Mark Shwartz, News Service (650) 723-9296; e-mail: email@example.com
The art and science of predicting volcanic eruptions
Volcanic eruptions and earthquakes are two of the most destructive forces on Earth.
But while scientists can do little more than guess when an earthquake will strike, tremendous strides have been made in forecasting deadly volcanic explosions.
In 1991, for example, volcanologists accurately predicted the eruption of Mount Pinatubo in the Philippines, enabling the safe evacuation of tens of thousands of residents.
The Pinatubo success came after an all-out emergency effort by Philippine and American scientists to closely monitor physical changes in and around the volcano. Today many volcanologists are looking forward to the creation of a permanent, worldwide volcano early-warning network.
That proposal and others will be the focus of a special panel on the future of volcanology to be held during the fall meeting of the American Geophysical Union (AGU) in San Francisco on Friday, Dec. 15, at 8:30 a.m.
A press conference will follow at 12:15 p.m.
Panelists from the United States, Iceland and Germany have been invited to the AGU session to discuss advances in technology and communication that could revolutionize the entire field of volcanology in the coming decade.
"It's not so much that we expect one technical breakthrough," says Stanford geophysicist Paul Segall, who will moderate the half-day AGU session.
"There's a confluence of a lot of things going on that should improve our ability to make predictions in the next 10 years," he notes.
Segall and Stanford colleague Howard A. Zebker, an associate professor of electrical engineering and geophysics, will discuss the increasingly popular use of spaceborne satellites to monitor volcanic activity on Earth.
Tiny movements on the surface of a volcano often indicate the build-up of magma below. Segall and Zebker speculate that, in the next decade, the Earth may be orbited by an array of specially equipped radar satellites capable of detecting millimeter-sized changes in the Earth's crust.
"Improved satellite coverage will make it possible to collect these data over all of Earth's 600 potentially active volcanoes weekly or even daily," they predict, allowing researchers to forecast volcanic events "to a much greater degree than is currently possible."
Segall points out that earthquakes often foreshadow major volcanic events.
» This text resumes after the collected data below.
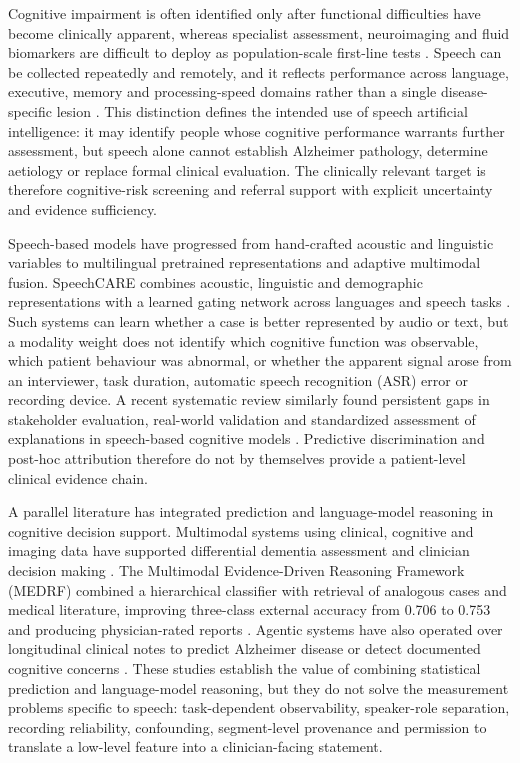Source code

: \documentclass[pdflatex,sn-nature]{sn-jnl}
\begin{document}
Cognitive impairment is often identified only after functional difficulties have become clinically apparent, whereas specialist assessment, neuroimaging and fluid biomarkers are difficult to deploy as population-scale first-line tests \cite{Xue2024,Verghese2024}. Speech can be collected repeatedly and remotely, and it reflects performance across language, executive, memory and processing-speed domains rather than a single disease-specific lesion \cite{Heitz2026}. This distinction defines the intended use of speech artificial intelligence: it may identify people whose cognitive performance warrants further assessment, but speech alone cannot establish Alzheimer pathology, determine aetiology or replace formal clinical evaluation. The clinically relevant target is therefore cognitive-risk screening and referral support with explicit uncertainty and evidence sufficiency.

Speech-based models have progressed from hand-crafted acoustic and linguistic variables to multilingual pretrained representations and adaptive multimodal fusion. SpeechCARE combines acoustic, linguistic and demographic representations with a learned gating network across languages and speech tasks \cite{Azadmaleki2025}. Such systems can learn whether a case is better represented by audio or text, but a modality weight does not identify which cognitive function was observable, which patient behaviour was abnormal, or whether the apparent signal arose from an interviewer, task duration, automatic speech recognition (ASR) error or recording device. A recent systematic review similarly found persistent gaps in stakeholder evaluation, real-world validation and standardized assessment of explanations in speech-based cognitive models \cite{Shankar2025}. Predictive discrimination and post-hoc attribution therefore do not by themselves provide a patient-level clinical evidence chain.

A parallel literature has integrated prediction and language-model reasoning in cognitive decision support. Multimodal systems using clinical, cognitive and imaging data have supported differential dementia assessment and clinician decision making \cite{Qiu2022,Xue2024}. The Multimodal Evidence-Driven Reasoning Framework (MEDRF) combined a hierarchical classifier with retrieval of analogous cases and medical literature, improving three-class external accuracy from 0.706 to 0.753 and producing physician-rated reports \cite{Hu2026}. Agentic systems have also operated over longitudinal clinical notes to predict Alzheimer disease or detect documented cognitive concerns \cite{Li2025,Tian2026}. These studies establish the value of combining statistical prediction and language-model reasoning, but they do not solve the measurement problems specific to speech: task-dependent observability, speaker-role separation, recording reliability, confounding, segment-level provenance and permission to translate a low-level feature into a clinician-facing statement.
\end{document}
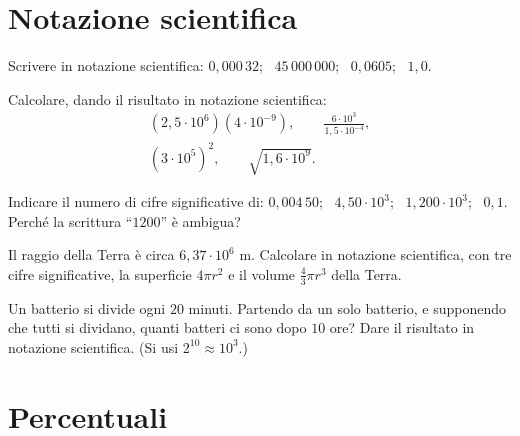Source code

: \section{Notazione scientifica}

\begin{esercizio}[\liv{1}]
Scrivere in notazione scientifica: $0{,}000\,32$; \ $45\,000\,000$; \ $0{,}0605$; \ $1{,}0$.
\end{esercizio}

\begin{esercizio}[\liv{1}]
Calcolare, dando il risultato in notazione scientifica:
\begin{gather*}
(2{,}5\cdot10^{6})(4\cdot10^{-9}),\qquad \frac{6\cdot10^{3}}{1{,}5\cdot10^{-4}},\\
(3\cdot10^{5})^{2},\qquad \sqrt{1{,}6\cdot10^{9}}.
\end{gather*}
\end{esercizio}

\begin{esercizio}[\liv{1}]
Indicare il numero di cifre significative di: $0{,}004\,50$; \ $4{,}50\cdot10^{3}$; \ $1{,}200\cdot10^{3}$; \ $0{,}1$. Perch\'e la scrittura ``$1200$'' \`e ambigua?
\end{esercizio}

\begin{esercizio}[\liv{2}]
Il raggio della Terra \`e circa $6{,}37\cdot10^{6}$ m. Calcolare in notazione scientifica, con tre cifre significative, la superficie $4\pi r^{2}$ e il volume $\frac43\pi r^{3}$ della Terra.
\end{esercizio}

\begin{esercizio}[\liv{2}]
Un batterio si divide ogni $20$ minuti. Partendo da un solo batterio, e supponendo che tutti si dividano, quanti batteri ci sono dopo $10$ ore? Dare il risultato in notazione scientifica. (Si usi $2^{10}\approx10^{3}$.)
\end{esercizio}

\section{Percentuali}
"You can't move lots of magma through the Earth's crust without earthquakes," he says, noting that volcanologists have developed specialized seismic arrays for imaging volcanic systems.
Panelist Bernard Chouet of the U.S. Geological Survey will describe some of the latest advances in volcano seismology, including portable broadband seismic instrumentation; high-resolution tomography to create images of underground volcanic structure; and other tools to measure the acoustic properties of magma and hydrothermal fluids.
Several researchers will discuss the use of the global positioning system (GPS) to detect bulging of the ground, as well as geochemical devices to monitor sudden changes in atmospheric gas chemistry that often precede eruptions.
Andrew J. L. Harris and his colleagues from the University of Hawaii will describe their pioneering thermal monitoring system that records second-by-second temperature changes at Hawaii's Pu'u O'o volcano, then instantly transmits the data to a computer via satellite.
"We advocate that such remote systems should be installed on other volcanoes by 2010 in order to better monitor ongoing eruptions," say Harris and his co-workers.
Scientists from NASA's Jet Propulsion Laboratory will demonstrate the use of digital animation to illustrate potential volcanic hazards, and researchers from Los Alamos National Laboratory and the Pacific Disaster Center will discuss ways to improve volcanic risk assessment.
"Much work remains to be done toward a synthesis of seismological, geochemical and petrological observations into an integrated model of volcanic behavior," Chouet concludes.
Segall agrees and is optimistic about volcanology's future.
"Unlike earthquake prediction," he says, "we can actually do something about volcanoes."